ACTIVITY
Find the word "search" in the listing; pull out each line holding it.

★ ★ ★ ★ ★ ★ ★

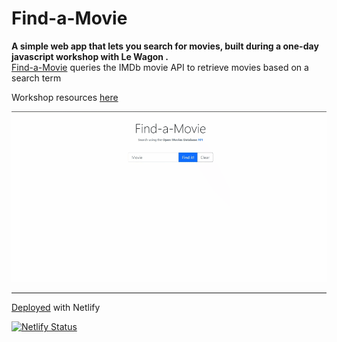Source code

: # Find-a-Movie
**A simple web app that lets you search for movies, built during a one-day javascript workshop with Le Wagon .**<br>
[Find-a-Movie](https://find-a-movie.netlify.app) queries the IMDb movie API to retrieve movies based on a search term

Workshop resources [here](https://www.notion.so/ausmeddesign/Javascript-full-day-b247e04e91434dfea004f58c39399ecc)

![Screadshot gif of Find-a- movie](https://github.com/MakeItBack/Find-a-Movie/blob/master/findamovie.gif)

___

[Deployed](https://find-a-movie.netlify.app/) with Netlify

[![Netlify Status](https://api.netlify.com/api/v1/badges/e28f9bde-1eba-4a52-b2e5-543e2ca9e645/deploy-status)](https://app.netlify.com/sites/find-a-movie/deploys)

★ ★ ★ ★ ★ ★ ★

EXERCISE ANSWER
**A simple web app that lets you search for movies, built during a one-day javascript workshop with Le Wagon .**<br>
[Find-a-Movie](https://find-a-movie.netlify.app) queries the IMDb movie API to retrieve movies based on a search term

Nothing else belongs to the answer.